Problem requirements
Give the records again word for word. Leave every picture out.

Dataset entries

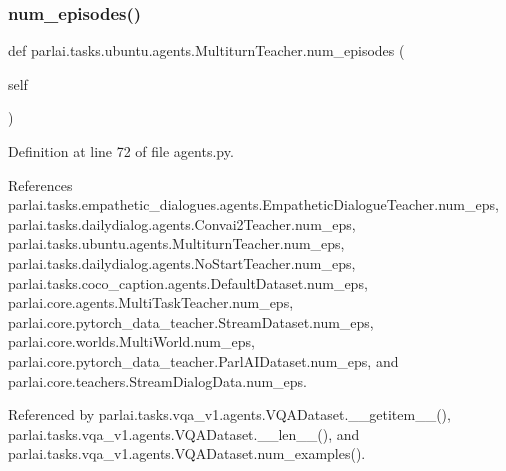 \mbox{\label{classparlai_1_1tasks_1_1ubuntu_1_1agents_1_1MultiturnTeacher_a420b358909e5dd3dcbf2ec4bb3b3080d}} 
\subsubsection{\texorpdfstring{num\+\_\+episodes()}{num\_episodes()}}
{\footnotesize\ttfamily def parlai.\+tasks.\+ubuntu.\+agents.\+Multiturn\+Teacher.\+num\+\_\+episodes (\begin{DoxyParamCaption}\item[{}]{self }\end{DoxyParamCaption})}



Definition at line 72 of file agents.\+py.



References parlai.\+tasks.\+empathetic\+\_\+dialogues.\+agents.\+Empathetic\+Dialogue\+Teacher.\+num\+\_\+eps, parlai.\+tasks.\+dailydialog.\+agents.\+Convai2\+Teacher.\+num\+\_\+eps, parlai.\+tasks.\+ubuntu.\+agents.\+Multiturn\+Teacher.\+num\+\_\+eps, parlai.\+tasks.\+dailydialog.\+agents.\+No\+Start\+Teacher.\+num\+\_\+eps, parlai.\+tasks.\+coco\+\_\+caption.\+agents.\+Default\+Dataset.\+num\+\_\+eps, parlai.\+core.\+agents.\+Multi\+Task\+Teacher.\+num\+\_\+eps, parlai.\+core.\+pytorch\+\_\+data\+\_\+teacher.\+Stream\+Dataset.\+num\+\_\+eps, parlai.\+core.\+worlds.\+Multi\+World.\+num\+\_\+eps, parlai.\+core.\+pytorch\+\_\+data\+\_\+teacher.\+Parl\+A\+I\+Dataset.\+num\+\_\+eps, and parlai.\+core.\+teachers.\+Stream\+Dialog\+Data.\+num\+\_\+eps.



Referenced by parlai.\+tasks.\+vqa\+\_\+v1.\+agents.\+V\+Q\+A\+Dataset.\+\_\+\+\_\+getitem\+\_\+\+\_\+(), parlai.\+tasks.\+vqa\+\_\+v1.\+agents.\+V\+Q\+A\+Dataset.\+\_\+\+\_\+len\+\_\+\+\_\+(), and parlai.\+tasks.\+vqa\+\_\+v1.\+agents.\+V\+Q\+A\+Dataset.\+num\+\_\+examples().

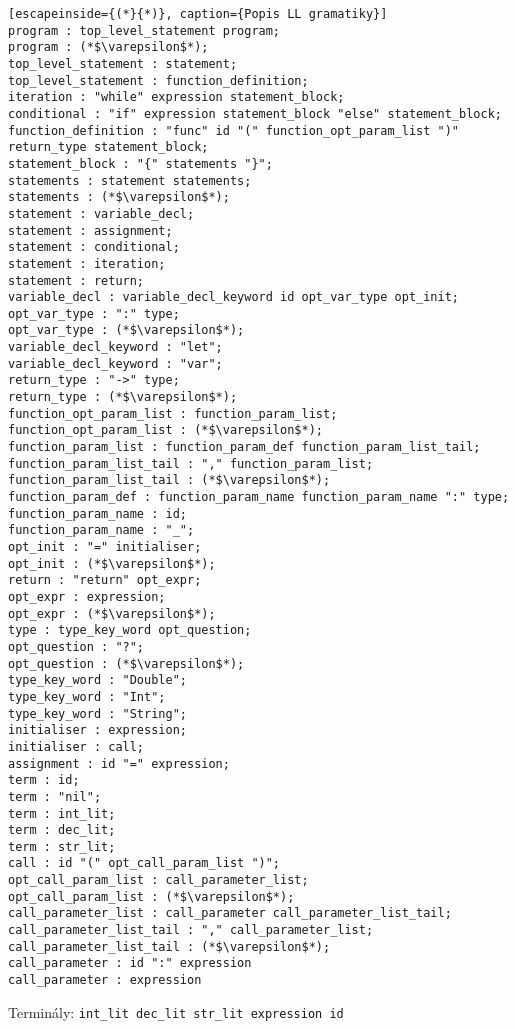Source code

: \begin{lstlisting}[escapeinside={(*}{*)}, caption={Popis LL gramatiky}]
program : top_level_statement program;
program : (*$\varepsilon$*);
top_level_statement : statement;
top_level_statement : function_definition;
iteration : "while" expression statement_block;
conditional : "if" expression statement_block "else" statement_block;
function_definition : "func" id "(" function_opt_param_list ")" return_type statement_block;
statement_block : "{" statements "}";
statements : statement statements;
statements : (*$\varepsilon$*);
statement : variable_decl;
statement : assignment;
statement : conditional;
statement : iteration;
statement : return;
variable_decl : variable_decl_keyword id opt_var_type opt_init;
opt_var_type : ":" type;
opt_var_type : (*$\varepsilon$*);
variable_decl_keyword : "let";
variable_decl_keyword : "var";
return_type : "->" type;
return_type : (*$\varepsilon$*);
function_opt_param_list : function_param_list;
function_opt_param_list : (*$\varepsilon$*);
function_param_list : function_param_def function_param_list_tail;
function_param_list_tail : "," function_param_list;
function_param_list_tail : (*$\varepsilon$*);
function_param_def : function_param_name function_param_name ":" type;
function_param_name : id;
function_param_name : "_";
opt_init : "=" initialiser;
opt_init : (*$\varepsilon$*);
return : "return" opt_expr;
opt_expr : expression;
opt_expr : (*$\varepsilon$*);
type : type_key_word opt_question;
opt_question : "?";
opt_question : (*$\varepsilon$*);
type_key_word : "Double";
type_key_word : "Int";
type_key_word : "String";
initialiser : expression;
initialiser : call;
assignment : id "=" expression;
term : id;
term : "nil";
term : int_lit;
term : dec_lit;
term : str_lit;
call : id "(" opt_call_param_list ")";
opt_call_param_list : call_parameter_list;
opt_call_param_list : (*$\varepsilon$*);
call_parameter_list : call_parameter call_parameter_list_tail;
call_parameter_list_tail : "," call_parameter_list;
call_parameter_list_tail : (*$\varepsilon$*);
call_parameter : id ":" expression
call_parameter : expression
\end{lstlisting}
\noindent Terminály: \lstinline{int_lit dec_lit str_lit expression id}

Response for this exercise
 \mbox{\label{classparlai_1_1tasks_1_1ubuntu_1_1agents_1_1MultiturnTeacher_a420b358909e5dd3dcbf2ec4bb3b3080d}} 
\subsubsection{\texorpdfstring{num\+\_\+episodes()}{num\_episodes()}}
{\footnotesize\ttfamily def parlai.\+tasks.\+ubuntu.\+agents.\+Multiturn\+Teacher.\+num\+\_\+episodes (\begin{DoxyParamCaption}\item[{}]{self }\end{DoxyParamCaption})}



Definition at line 72 of file agents.\+py.



References parlai.\+tasks.\+empathetic\+\_\+dialogues.\+agents.\+Empathetic\+Dialogue\+Teacher.\+num\+\_\+eps, parlai.\+tasks.\+dailydialog.\+agents.\+Convai2\+Teacher.\+num\+\_\+eps, parlai.\+tasks.\+ubuntu.\+agents.\+Multiturn\+Teacher.\+num\+\_\+eps, parlai.\+tasks.\+dailydialog.\+agents.\+No\+Start\+Teacher.\+num\+\_\+eps, parlai.\+tasks.\+coco\+\_\+caption.\+agents.\+Default\+Dataset.\+num\+\_\+eps, parlai.\+core.\+agents.\+Multi\+Task\+Teacher.\+num\+\_\+eps, parlai.\+core.\+pytorch\+\_\+data\+\_\+teacher.\+Stream\+Dataset.\+num\+\_\+eps, parlai.\+core.\+worlds.\+Multi\+World.\+num\+\_\+eps, parlai.\+core.\+pytorch\+\_\+data\+\_\+teacher.\+Parl\+A\+I\+Dataset.\+num\+\_\+eps, and parlai.\+core.\+teachers.\+Stream\+Dialog\+Data.\+num\+\_\+eps.



Referenced by parlai.\+tasks.\+vqa\+\_\+v1.\+agents.\+V\+Q\+A\+Dataset.\+\_\+\+\_\+getitem\+\_\+\+\_\+(), parlai.\+tasks.\+vqa\+\_\+v1.\+agents.\+V\+Q\+A\+Dataset.\+\_\+\+\_\+len\+\_\+\+\_\+(), and parlai.\+tasks.\+vqa\+\_\+v1.\+agents.\+V\+Q\+A\+Dataset.\+num\+\_\+examples().

Source code

: \begin{lstlisting}[escapeinside={(*}{*)}, caption={Popis LL gramatiky}]
program : top_level_statement program;
program : (*$\varepsilon$*);
top_level_statement : statement;
top_level_statement : function_definition;
iteration : "while" expression statement_block;
conditional : "if" expression statement_block "else" statement_block;
function_definition : "func" id "(" function_opt_param_list ")" return_type statement_block;
statement_block : "{" statements "}";
statements : statement statements;
statements : (*$\varepsilon$*);
statement : variable_decl;
statement : assignment;
statement : conditional;
statement : iteration;
statement : return;
variable_decl : variable_decl_keyword id opt_var_type opt_init;
opt_var_type : ":" type;
opt_var_type : (*$\varepsilon$*);
variable_decl_keyword : "let";
variable_decl_keyword : "var";
return_type : "->" type;
return_type : (*$\varepsilon$*);
function_opt_param_list : function_param_list;
function_opt_param_list : (*$\varepsilon$*);
function_param_list : function_param_def function_param_list_tail;
function_param_list_tail : "," function_param_list;
function_param_list_tail : (*$\varepsilon$*);
function_param_def : function_param_name function_param_name ":" type;
function_param_name : id;
function_param_name : "_";
opt_init : "=" initialiser;
opt_init : (*$\varepsilon$*);
return : "return" opt_expr;
opt_expr : expression;
opt_expr : (*$\varepsilon$*);
type : type_key_word opt_question;
opt_question : "?";
opt_question : (*$\varepsilon$*);
type_key_word : "Double";
type_key_word : "Int";
type_key_word : "String";
initialiser : expression;
initialiser : call;
assignment : id "=" expression;
term : id;
term : "nil";
term : int_lit;
term : dec_lit;
term : str_lit;
call : id "(" opt_call_param_list ")";
opt_call_param_list : call_parameter_list;
opt_call_param_list : (*$\varepsilon$*);
call_parameter_list : call_parameter call_parameter_list_tail;
call_parameter_list_tail : "," call_parameter_list;
call_parameter_list_tail : (*$\varepsilon$*);
call_parameter : id ":" expression
call_parameter : expression
\end{lstlisting}
\noindent Terminály: \lstinline{int_lit dec_lit str_lit expression id}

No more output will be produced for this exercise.